Risk of cardiovascular adverse events in patients with solid tumors treated with ramucirumab: A meta analysis and summary of other VEGF targeted agents
A partir d'une revue systématique de la littérature (11 essais cliniques identifiés), cette méta-analyse évalue le risque d'événements indésirables de nature cardiovasculaire associés au ramucirumab
Background We performed a systematic review and meta-analysis of the risk of cardiovascular adverse events associated with ramucirumab. Patients and methods Eligible studies included randomized phase II and III trials of patients with solid tumors on ramucirumab; describing events of hypertension, bleeding, arterial/venous thrombosis and congestive heart failure.

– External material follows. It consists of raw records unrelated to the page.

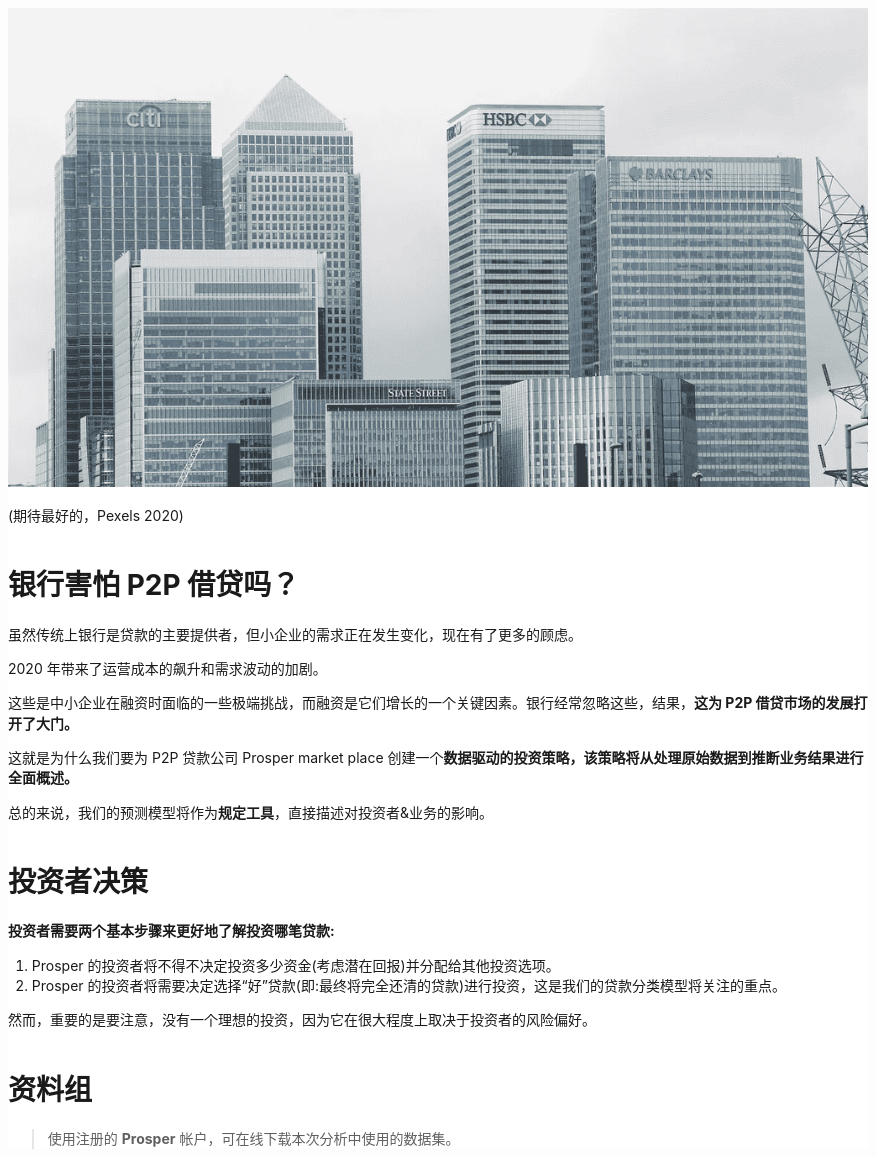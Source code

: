 ![](img/800bd1c470eb73945c9e71064fa0d5f7.png)

(期待最好的，Pexels 2020)

# 银行害怕 P2P 借贷吗？

虽然传统上银行是贷款的主要提供者，但小企业的需求正在发生变化，现在有了更多的顾虑。

2020 年带来了运营成本的飙升和需求波动的加剧。

这些是中小企业在融资时面临的一些极端挑战，而融资是它们增长的一个关键因素。银行经常忽略这些，结果，**这为 P2P 借贷市场的发展打开了大门。**

这就是为什么我们要为 P2P 贷款公司 Prosper market place 创建一个**数据驱动的投资策略，该策略将从处理原始数据到推断业务结果进行全面概述。**

总的来说，我们的预测模型将作为**规定工具**，直接描述对投资者&业务的影响。

# 投资者决策

**投资者需要两个基本步骤来更好地了解投资哪笔贷款:**

1.  Prosper 的投资者将不得不决定投资多少资金(考虑潜在回报)并分配给其他投资选项。
2.  Prosper 的投资者将需要决定选择“好”贷款(即:最终将完全还清的贷款)进行投资，这是我们的贷款分类模型将关注的重点。

然而，重要的是要注意，没有一个理想的投资，因为它在很大程度上取决于投资者的风险偏好。

# 资料组

> 使用注册的 **Prosper** 帐户，可在线下载本次分析中使用的数据集。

Results Our search strategy yielded 160 potentially relevant citations from Pubmed/Medline, CENTRAL Cochrane registry and ASCO meeting library. After exclusion of ineligible studies, a total of 11 clinical trials were considered eligible for the meta-analysis. The RR of all-grade hypertension, bleeding, ATE, VTE and congestive heart failure were 2.83 (95% CI 2.43–3.29; p < 0.0001), 1.98 (95% CI 1.77–2.21; p < 0.0001); 0.97 (95% CI 0.62–1.52; p = 0.91), 0.83 (95% CI 0.52–1.35; p = 0.46), 1.36 (95% CI 0.77-2.4; p = 0.28), respectively. Conclusions Our meta-analysis has demonstrated that ramucirumab is associated with an increased risk of hypertension and bleeding. Clinicians should be aware of this risk and perform regular clinical monitoring.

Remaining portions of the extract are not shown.